December 1, 2010 at 3:45 pm
Long shot here, but has anyone ever tried to filter a table based on the sql user and/or login?
Specifically:
Table1
Col1 | Col2 | Col3
--------------------------
AA | 11 | 111
AA | 22 | 222
BB | 33 | 333
User Bob - public role, full access
User Larry - limited data visibility, need to filter out any rows in Table1 where Col1 = 'BB'
Bob runs:
Select * from Table1
Result - 3 Rows
AA | 11 | 111
AA | 22 | 222
BB | 33 | 333
Larry runs:
select * from Table1
Result - 2 Rows
AA | 11 | 111
AA | 22 | 222
It's a custom app developed in-house and due to politics our Dev's are "unable to allocate time for this project at this time".
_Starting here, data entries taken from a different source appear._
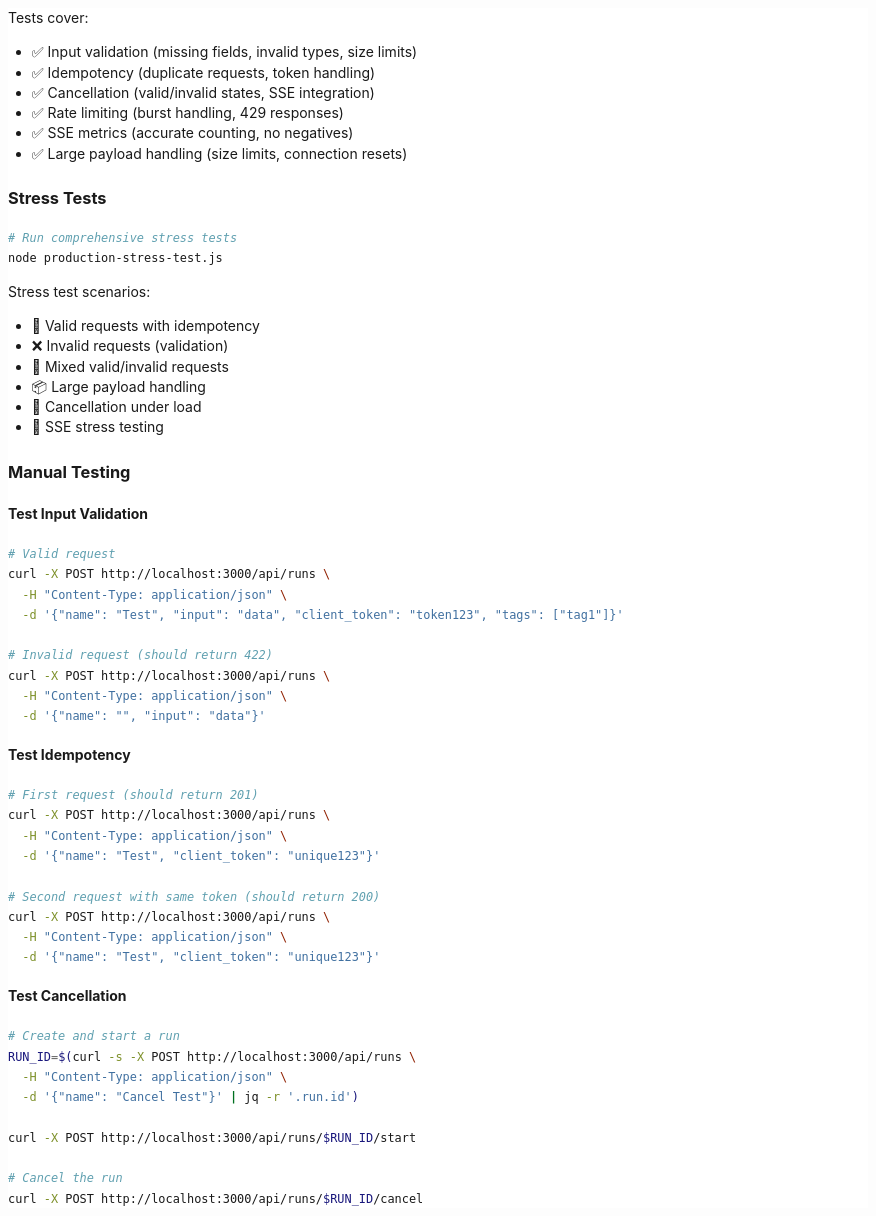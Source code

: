 Tests cover:
- ✅ Input validation (missing fields, invalid types, size limits)
- ✅ Idempotency (duplicate requests, token handling)
- ✅ Cancellation (valid/invalid states, SSE integration)
- ✅ Rate limiting (burst handling, 429 responses)
- ✅ SSE metrics (accurate counting, no negatives)
- ✅ Large payload handling (size limits, connection resets)

### Stress Tests
```bash
# Run comprehensive stress tests
node production-stress-test.js
```

Stress test scenarios:
- 🔄 Valid requests with idempotency
- ❌ Invalid requests (validation)
- 🔀 Mixed valid/invalid requests
- 📦 Large payload handling
- 🚫 Cancellation under load
- 📡 SSE stress testing

### Manual Testing

#### Test Input Validation
```bash
# Valid request
curl -X POST http://localhost:3000/api/runs \
  -H "Content-Type: application/json" \
  -d '{"name": "Test", "input": "data", "client_token": "token123", "tags": ["tag1"]}'

# Invalid request (should return 422)
curl -X POST http://localhost:3000/api/runs \
  -H "Content-Type: application/json" \
  -d '{"name": "", "input": "data"}'
```

#### Test Idempotency
```bash
# First request (should return 201)
curl -X POST http://localhost:3000/api/runs \
  -H "Content-Type: application/json" \
  -d '{"name": "Test", "client_token": "unique123"}'

# Second request with same token (should return 200)
curl -X POST http://localhost:3000/api/runs \
  -H "Content-Type: application/json" \
  -d '{"name": "Test", "client_token": "unique123"}'
```

#### Test Cancellation
```bash
# Create and start a run
RUN_ID=$(curl -s -X POST http://localhost:3000/api/runs \
  -H "Content-Type: application/json" \
  -d '{"name": "Cancel Test"}' | jq -r '.run.id')

curl -X POST http://localhost:3000/api/runs/$RUN_ID/start

# Cancel the run
curl -X POST http://localhost:3000/api/runs/$RUN_ID/cancel
```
I've never run across any way to filter a table like this... you'd basically have to intercept the query, examine the user, and insert an additional where clause before passing it along.
December 1, 2010 at 3:58 pm
You could use views that limit the data and only grant your users access to those views.
Another option would be to expose the data to your users via SSAS. SSAS allows you to assign permissions down to the dimension member level.
December 1, 2010 at 4:16 pm
Had a few thoughts along those lines... but, correct me if I'm wrong, anything along that line would require the dev's stepping in and changing how they are performing their queries.
December 1, 2010 at 4:18 pm
December 1, 2010 at 4:44 pm
It's a custom n-tier application which is filling a data grid of accounts. We have a contractor who we can't expose all the data to, only his accounts, etc etc.
The query is built within the app itself, not via SP. So the query isn't really exposed to us at the DBA level.
The dev's cannot modify the query, or rather are being told not to by helga the headmaster of development.
All in all, it's an ugly intra-department shafting that's going on, but we're in Health Care, and in the end there is a patient who needs answers from this contractor guy, so we're trying to facilitate.... keeping all that in mind, IF there isn't a reliable way to do it THEN I can report back that it can only be done at the dev level, then it gets escalated and someone who drives one of the really nice cars out in the parking lot will step in and stop the madness between the department heads. But I don't like interrupting those guy's game of mid-morning squash until I'm absolutely sure it's necessary.
please excuse the jaded tone of the author... he gets that way when he has to work late due to primadonna's[\i]
December 1, 2010 at 4:49 pm
Well, that doesn't sound good for you. If all user interaction is being done through the application and they say they can't spend DEV hours to change the app, there's not much to do. I can't think of a way to redirect the incoming queries and have them hit up against different/filtered objects. Even if there were a way at the DB layer, I'd advise against it. This sounds like a business requirement change and should be handled by the application developers. Let the managers hash this one out....if they want it bad enough, they'll pay the developers to get it done.
December 2, 2010 at 5:57 am
If somehow you could change the query in the app, you could use a table-valued function and pass the username as a parameter and have the function return only the rows he can see.
December 2, 2010 at 10:42 am
Yeah, it all boils down to being unable to change the query build.
My suspecions are confirmed that there is no way to do this at the Admin level, which honestly makes me happy... If we could do this, then it would seriously degrade the security of any application which queried a SQL Server.
Thanks to everyone who commented.
February 3, 2011 at 6:40 am
Perhaps you could try to rename the base table and build a view with the name of the table in which you can add a where clause with the restrictions; something like this
rename Table1 to Table1_table
then
create view Table1 as
select * from Table1
where col1 like (case system_user when 'Larry' then 'BB' else '%' end)
Should work!
February 3, 2011 at 10:35 am
Interesting idea. I'm not certain how this custom app would work against a view instead of a table. Basic CRUD works with views, however I'd have to test to make sure it didn't throw an exception in the app.
It's something to think about and test. I'll post back results in a few weeks.
Thanks for the idea
February 6, 2011 at 9:39 am
I have done this recently with a third party application in which I renamed and substituted a base table with such a view and everything is still working just fine - no complaints whatsoever (so far, anyway).
So - good luck!
February 6, 2011 at 10:14 am
Great, thanks for the feedback on it. I'll be meeting with my team about it in two weeks myself.